Le vieux monsieur se promenait le bras en écharpe et tout à coup il se trouva nez à nez avec Rákosi. Il le rabroua avec véhémence :

- Et comme ça, vous osez reparaître à mes yeux ?

- Pourquoi donc ?

- Osez nier que si je me suis cassé le bras, c’était votre désir !

Rákosi répondit, ahuri :

- Je ne l’ai nullement désiré ! Comment pouvez-vous seulement le supposer, Monsieur ?

- À d’autres ! – réitéra Gyulai – tel était bien votre désir !

- Non, non et cent fois non !

- Savez-vous ? Prouvez donc que vous ne l’avez pas souhaité !

Mais c’en était trop même pour Rákosi qui perdit patience.

- Je me soumets même à cela, dit-il, si tel est votre souhait. Eh bien… En tout état de cause, je n’ai pas pu désirer que vous vous cassassiez le bras, Monsieur, car à supposer que j’eusse désiré que vous vous cassassiez quelque chose, je ne me serais pas contenté du bras !

- Bravo ! – répondit Gyulai. – J’aime la franchise.

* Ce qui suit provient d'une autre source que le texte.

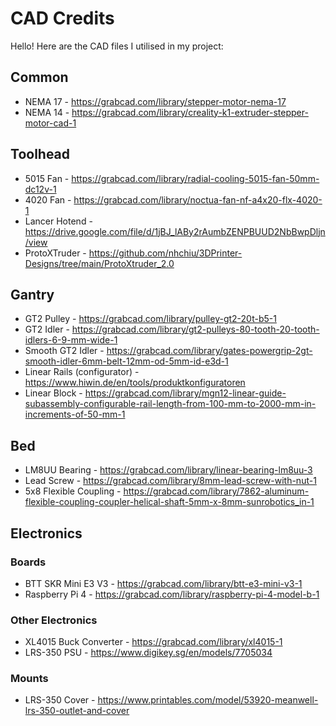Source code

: # CAD Credits

Hello! Here are the CAD files I utilised in my project:

## Common

- NEMA 17 - https://grabcad.com/library/stepper-motor-nema-17
- NEMA 14 - https://grabcad.com/library/creality-k1-extruder-stepper-motor-cad-1

## Toolhead

- 5015 Fan - https://grabcad.com/library/radial-cooling-5015-fan-50mm-dc12v-1
- 4020 Fan - https://grabcad.com/library/noctua-fan-nf-a4x20-flx-4020-1
- Lancer Hotend - https://drive.google.com/file/d/1jBJ_lABy2rAumbZENPBUUD2NbBwpDljn/view
- ProtoXTruder - https://github.com/nhchiu/3DPrinter-Designs/tree/main/ProtoXtruder_2.0

## Gantry

- GT2 Pulley - https://grabcad.com/library/pulley-gt2-20t-b5-1
- GT2 Idler - https://grabcad.com/library/gt2-pulleys-80-tooth-20-tooth-idlers-6-9-mm-wide-1
- Smooth GT2 Idler - https://grabcad.com/library/gates-powergrip-2gt-smooth-idler-6mm-belt-12mm-od-5mm-id-e3d-1
- Linear Rails (configurator) - https://www.hiwin.de/en/tools/produktkonfiguratoren
- Linear Block - https://grabcad.com/library/mgn12-linear-guide-subassembly-configurable-rail-length-from-100-mm-to-2000-mm-in-increments-of-50-mm-1

## Bed

- LM8UU Bearing - https://grabcad.com/library/linear-bearing-lm8uu-3
- Lead Screw - https://grabcad.com/library/8mm-lead-screw-with-nut-1
- 5x8 Flexible Coupling - https://grabcad.com/library/7862-aluminum-flexible-coupling-coupler-helical-shaft-5mm-x-8mm-sunrobotics_in-1

## Electronics

### Boards

- BTT SKR Mini E3 V3 - https://grabcad.com/library/btt-e3-mini-v3-1
- Raspberry Pi 4 - https://grabcad.com/library/raspberry-pi-4-model-b-1

### Other Electronics

- XL4015 Buck Converter - https://grabcad.com/library/xl4015-1
- LRS-350 PSU - https://www.digikey.sg/en/models/7705034

### Mounts

- LRS-350 Cover - https://www.printables.com/model/53920-meanwell-lrs-350-outlet-and-cover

Et il serra longuement la main de Rákosi.

 

----------------

 

aprÈs succÈs

afficher le texte en hongrois

Après succès ll arriva au docteur Vilmos Huszár[5] qu’un jour il voulut faire faire la lecture d’une de ses importantes études à l’Académie des Sciences. Les académiciens tatillons passèrent l’ouvrage à Fülöp Ágost Becker  pour vérifier s’il atteignait le niveau requis. Becker supervisa le manuscrit, puis rendit un avis selon lequel cette étude ne pouvait en aucun cas faire l’objet d’une lecture, étant assimilable à une discussion superficielle dépourvue d’exigence scientifique, son écriture était néanmoins agréable, aisément lisible.

Vilmos Huszár ne désespéra pas, il traduisit lui-même l’ouvrage en français et le fit publier à Paris. Ce qui eut pour conséquence que le célèbre Brunetière fit paraître une critique dans la Revue des Deux Mondes gravant pour ainsi dire dans la pierre le nom du professeur. Il termina son éloge par un commentaire stylistique affirmant que, au-delà de toutes les qualités énumérées, l’ouvrage avait une écriture agréable, aisément lisible.

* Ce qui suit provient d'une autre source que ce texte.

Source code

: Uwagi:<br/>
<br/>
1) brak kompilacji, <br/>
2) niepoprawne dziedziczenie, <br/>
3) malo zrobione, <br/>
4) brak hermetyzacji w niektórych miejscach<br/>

Quelques jours plus tard Vilmos Huszár croisa Becker dans la rue. Le brave professeur se troubla à sa vue, si bien que d’abord il songea à changer de trottoir, mais finalement il écarta ses lèvres en un sourire mielleux et sortit cette tirade :

- Félicitations ! Je vous félicite de tout cœur ! Quel succès !

- Oh, merci !

- C’est surtout moi qui ai de quoi être fier de votre succès.

Vilmos Huszár ouvrit de grands yeux, il dut flairer une moquerie. Mais Becker poursuivit très sérieusement :

- J’avais dit, n’est-ce pas, à propos de votre ouvrage la même chose que Brunetière, qu’il était d’une écriture agréable, aisément lisible !

 

Suite du recueil

 



[1] Journaliste, écrivain romancier et nouvelliste (1863-1924)

[2] Journaliste.

[3] Écrivain, critique, essayiste (1826-1909)

[4] Journaliste, écrivain (1860-1923)

[5] Vilmos Huszár (1884-1960). Peintre, designer.